# Problem to work on
Determine how many lines in the records below contain "cols", then state that number alone.

# Available data
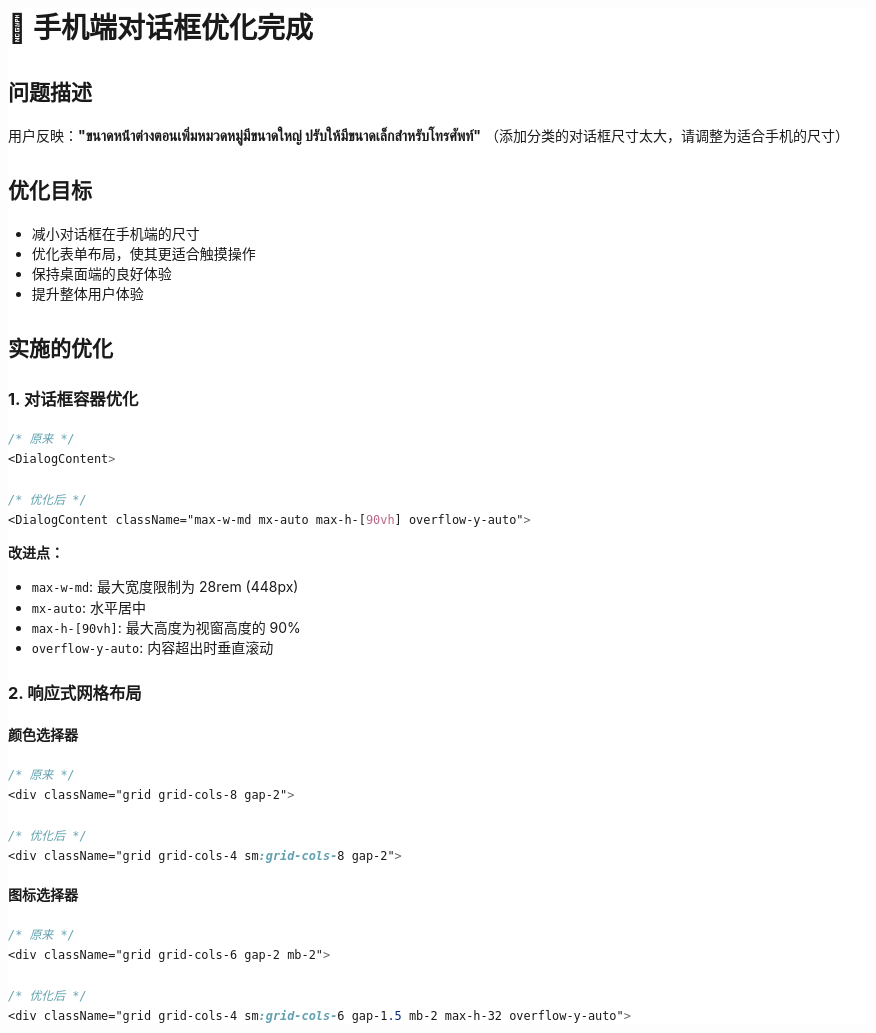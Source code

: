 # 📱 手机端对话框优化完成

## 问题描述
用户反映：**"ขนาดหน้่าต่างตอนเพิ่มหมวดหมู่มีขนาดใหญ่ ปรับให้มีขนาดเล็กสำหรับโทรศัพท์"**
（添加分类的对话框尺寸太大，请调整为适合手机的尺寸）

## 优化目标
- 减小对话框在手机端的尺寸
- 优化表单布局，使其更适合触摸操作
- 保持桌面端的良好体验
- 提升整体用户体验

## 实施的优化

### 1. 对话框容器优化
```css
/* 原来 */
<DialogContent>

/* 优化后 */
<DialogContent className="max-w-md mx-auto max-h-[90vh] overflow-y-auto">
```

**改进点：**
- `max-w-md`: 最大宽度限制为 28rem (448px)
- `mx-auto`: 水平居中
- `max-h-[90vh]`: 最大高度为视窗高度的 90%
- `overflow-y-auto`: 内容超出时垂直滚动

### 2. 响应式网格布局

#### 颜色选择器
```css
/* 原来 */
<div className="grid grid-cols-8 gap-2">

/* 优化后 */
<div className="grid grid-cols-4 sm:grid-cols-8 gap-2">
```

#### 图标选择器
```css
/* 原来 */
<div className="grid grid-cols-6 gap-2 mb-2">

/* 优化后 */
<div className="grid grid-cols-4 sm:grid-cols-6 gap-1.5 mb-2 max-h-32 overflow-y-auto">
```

==

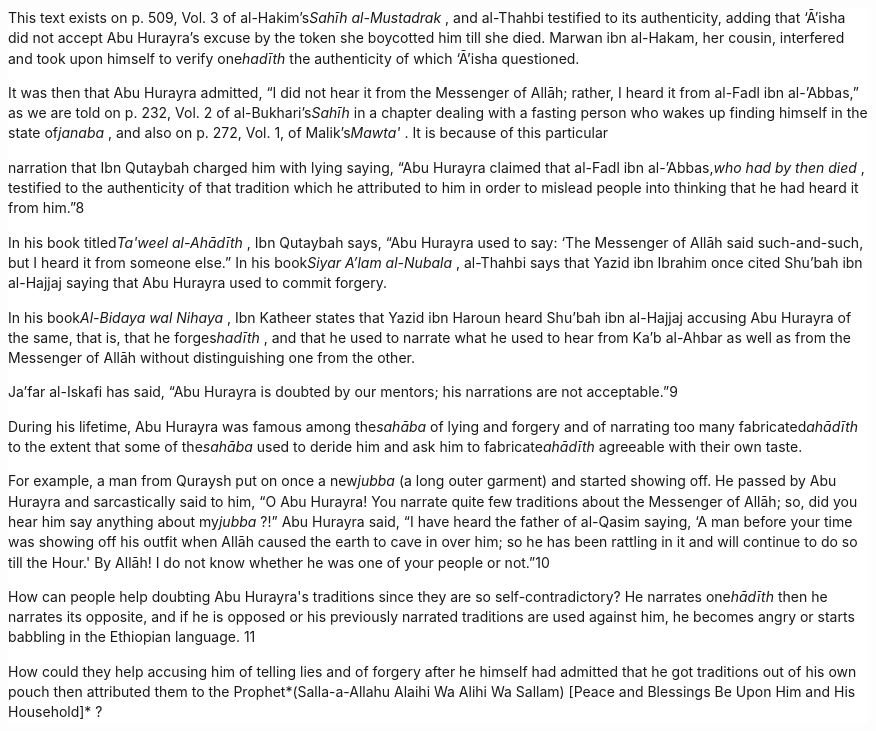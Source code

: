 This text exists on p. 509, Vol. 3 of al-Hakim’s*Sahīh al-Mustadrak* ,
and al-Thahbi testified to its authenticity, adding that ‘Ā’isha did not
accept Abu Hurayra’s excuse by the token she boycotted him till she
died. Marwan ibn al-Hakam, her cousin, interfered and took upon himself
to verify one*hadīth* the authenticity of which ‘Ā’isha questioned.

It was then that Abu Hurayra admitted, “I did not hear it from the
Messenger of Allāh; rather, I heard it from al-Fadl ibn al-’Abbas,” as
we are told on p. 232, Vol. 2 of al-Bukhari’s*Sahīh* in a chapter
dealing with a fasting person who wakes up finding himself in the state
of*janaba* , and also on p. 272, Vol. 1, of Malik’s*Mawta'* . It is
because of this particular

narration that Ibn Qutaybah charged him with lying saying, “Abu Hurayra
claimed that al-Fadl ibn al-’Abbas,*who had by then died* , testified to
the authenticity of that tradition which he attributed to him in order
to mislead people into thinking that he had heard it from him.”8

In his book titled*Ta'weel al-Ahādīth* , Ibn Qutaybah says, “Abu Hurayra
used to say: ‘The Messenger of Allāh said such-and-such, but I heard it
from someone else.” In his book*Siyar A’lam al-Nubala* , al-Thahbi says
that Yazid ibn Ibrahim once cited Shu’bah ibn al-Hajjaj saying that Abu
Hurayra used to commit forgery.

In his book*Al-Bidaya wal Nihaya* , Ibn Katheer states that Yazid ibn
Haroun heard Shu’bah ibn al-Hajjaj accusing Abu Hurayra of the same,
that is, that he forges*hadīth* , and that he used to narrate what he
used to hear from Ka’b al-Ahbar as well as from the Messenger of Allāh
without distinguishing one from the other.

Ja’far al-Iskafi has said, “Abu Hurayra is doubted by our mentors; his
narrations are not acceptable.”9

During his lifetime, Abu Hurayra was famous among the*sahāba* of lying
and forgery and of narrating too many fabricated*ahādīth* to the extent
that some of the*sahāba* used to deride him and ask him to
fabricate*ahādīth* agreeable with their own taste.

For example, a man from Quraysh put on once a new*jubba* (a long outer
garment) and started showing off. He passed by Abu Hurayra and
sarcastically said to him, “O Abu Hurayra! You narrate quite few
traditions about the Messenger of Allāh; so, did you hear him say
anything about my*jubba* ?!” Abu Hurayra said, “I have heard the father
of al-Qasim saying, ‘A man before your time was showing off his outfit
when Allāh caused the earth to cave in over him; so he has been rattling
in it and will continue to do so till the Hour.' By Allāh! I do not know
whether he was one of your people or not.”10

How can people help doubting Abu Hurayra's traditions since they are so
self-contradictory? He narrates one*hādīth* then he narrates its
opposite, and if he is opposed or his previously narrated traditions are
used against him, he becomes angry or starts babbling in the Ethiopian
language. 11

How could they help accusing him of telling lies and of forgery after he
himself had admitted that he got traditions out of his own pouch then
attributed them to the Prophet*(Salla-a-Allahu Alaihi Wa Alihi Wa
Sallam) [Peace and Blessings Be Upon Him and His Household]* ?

# Problem solution
4